Lydia Tschukowskaja:
Sofja Petrowna

Sie hatte das Verlangen, jeden Augenblick jemandem zu sagen: »Man hat Kolja entlassen. Wissen Sie? Kolja ist entlassen worden!« Doch sie hatte niemanden, dem sie es sagen konnte.
Das Jahr ist 1937. Sofja Petrownas Mann, der Arzt Fjodor Iwanowitsch, ist gestorben, sie lebt mit ihrem Sohn Kolja in einer kleinen Kommunalka in Leningrad. Sie arbeitet in einem Verlagshaus als Leiterin des Schreibbüros. Sie ist überzeugt, dass die Staatsführung ihre Kraft zum Besten des Volkes einsetzt. Lydia Tschukowskaja hat den Roman im Winter 1939/40 geschrieben. Sie ist also zeitlich nahe am Geschehen und an ihrer Protagonistin, es gibt keine Distanzierung im informierten Rückblick, der Leser ist eingebunden in die erzählte Geschichte.
Es gab jedoch keine Leser, denn der Text konnte während der Herrschaft Stalins selbstverständlich nicht veröffentlicht werden. „Ohne Wissen der Autorin erschien der Roman später in Zürich, Paris, London und New York gleichzeitig, und erst 1988 in der Sowjetunion“ unter Gorbatschow. (Gisela Reller)
Kolja, Stolz und Lebensmotivation von Sofja Petrowna, Mitglied im Komsomol und überzeugter Bolschewik, arbeitet in einer Fabrik in Swerdlowsk und erfindet eine Vorrichtung zur Verbesserung der Produktion. Dann wird ein Arzt verhaftet, der mit ihrem Mann befreundet war, und auch der Direktor ihres Verlags wird festgenommen. Ein Freund ihres Sohnes informiert sie, dass auch ihr geliebter Sohn Kolja seine Freiheit verlor. Sofja hält das alles für ein Missverständnis.

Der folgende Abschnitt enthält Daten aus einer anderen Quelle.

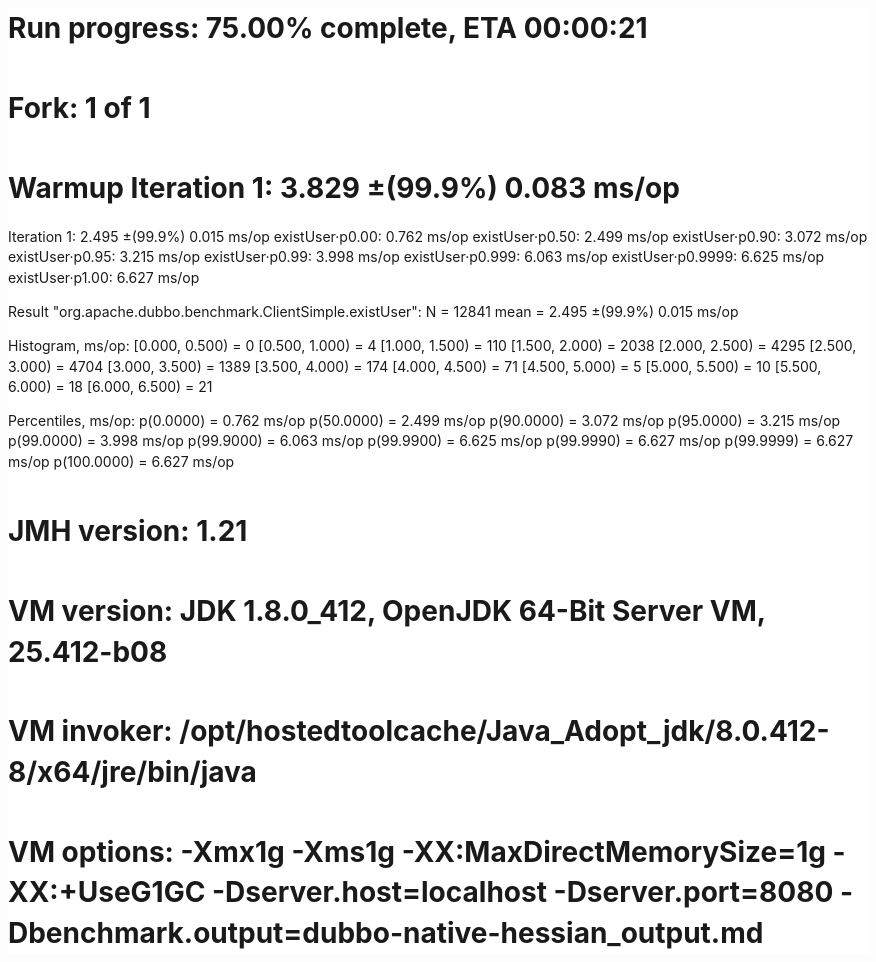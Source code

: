 # Run progress: 75.00% complete, ETA 00:00:21
# Fork: 1 of 1
# Warmup Iteration   1: 3.829 ±(99.9%) 0.083 ms/op
Iteration   1: 2.495 ±(99.9%) 0.015 ms/op
                 existUser·p0.00:   0.762 ms/op
                 existUser·p0.50:   2.499 ms/op
                 existUser·p0.90:   3.072 ms/op
                 existUser·p0.95:   3.215 ms/op
                 existUser·p0.99:   3.998 ms/op
                 existUser·p0.999:  6.063 ms/op
                 existUser·p0.9999: 6.625 ms/op
                 existUser·p1.00:   6.627 ms/op



Result "org.apache.dubbo.benchmark.ClientSimple.existUser":
  N = 12841
  mean =      2.495 ±(99.9%) 0.015 ms/op

  Histogram, ms/op:
    [0.000, 0.500) = 0 
    [0.500, 1.000) = 4 
    [1.000, 1.500) = 110 
    [1.500, 2.000) = 2038 
    [2.000, 2.500) = 4295 
    [2.500, 3.000) = 4704 
    [3.000, 3.500) = 1389 
    [3.500, 4.000) = 174 
    [4.000, 4.500) = 71 
    [4.500, 5.000) = 5 
    [5.000, 5.500) = 10 
    [5.500, 6.000) = 18 
    [6.000, 6.500) = 21 

  Percentiles, ms/op:
      p(0.0000) =      0.762 ms/op
     p(50.0000) =      2.499 ms/op
     p(90.0000) =      3.072 ms/op
     p(95.0000) =      3.215 ms/op
     p(99.0000) =      3.998 ms/op
     p(99.9000) =      6.063 ms/op
     p(99.9900) =      6.625 ms/op
     p(99.9990) =      6.627 ms/op
     p(99.9999) =      6.627 ms/op
    p(100.0000) =      6.627 ms/op


# JMH version: 1.21
# VM version: JDK 1.8.0_412, OpenJDK 64-Bit Server VM, 25.412-b08
# VM invoker: /opt/hostedtoolcache/Java_Adopt_jdk/8.0.412-8/x64/jre/bin/java
# VM options: -Xmx1g -Xms1g -XX:MaxDirectMemorySize=1g -XX:+UseG1GC -Dserver.host=localhost -Dserver.port=8080 -Dbenchmark.output=dubbo-native-hessian_output.md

Plötzlich klingelte es und dann noch einmal. Sofja Petrowna ging zur Tür. Zweimal klingeln, das war für sie. Wer konnte so spät noch kommen?
Im Türrahmen stand Alik Finkelstein. Alik allein, ohne Kolja, das war nicht normal.
»Wo ist Kolja?« schrie Sofja Petrowna und faßte Alik am heraushängenden Schal. »Hat er etwa Unterleibstyphus?«
Langsam, ohne sie anzusehen, zog Alik seine Galoschen aus.
»Pst!« machte er schließlich. »Wir wollen zu Ihnen gehen.«
Auf Zehenspitzen überquerte er den Gang, seine kurzen Beine weit auseinanderspreizend. Sofja Petrowna, ganz außer sich, folgte ihm.
»Um Gottes willen, Sofja Petrowna, erschrecken Sie nicht«, sagte er, nachdem sie die Tür geschlossen hatte, »bitte, ganz ruhig, Sofja Petrowna, es liegt wirklich kein Grund vor, sich zu erschrecken. Es ist nichts Schlimmes. Vor-vor-vorgestern.., oder wann war das? Nun, vor dem letzten freien Tag… ist Kolja verhaftet worden.«
Alik setzte sich auf das Sofa, löste mit zwei raschen Bewegungen seinen Schal, warf ihn auf den Boden und begann zu weinen.
Jetzt beginnt der Hauptteil des Romans: Sofja Petrownas Suche nach dem Verbleib ihres Sohnes. Vor den Behörden, vor den Behörden, in denen sie Auskunft erhofft, stehen lange Menschenschlangen, die Informationen sind kümmerlich oder ablenkend, irgendwann erfährt sie, dass Kolja verurteilt und deportiert wurde. Grund wird keiner genannt, Mutmaßungen laufen ins Leere und wühlen auf, die Hoffnungen schwinden. Sofjas Kollegin und Freundin Natascha wird aus dem Schreibbüro entlassen – weil sie statt Rote Armee Zote Armee getippt hatte – und nimmt sich das Leben, Koljas Freund Alik wird ebenfalls verhaftet.
Man kennt das aus anderen Romanen, aus Dokumentationen und Geschichtsbüchern. Stalins und des NKWDs Schreckensherrschaft, willkürlich erscheinender Terror, Machtlosigkeit und Verzweiflung der Betroffenen und ihrer Angehörigen. Das Buch erschien bei detebe 2003, seine Aktualität hat sich 2022 noch einmal verschärft. Ein eindringliches Stück russischer Geschichte, ein Bild eines Menschen, einer Familie in einem System undurchdringlicher Repression. Ein System, aus dem Russland anscheinend nicht herausfindet.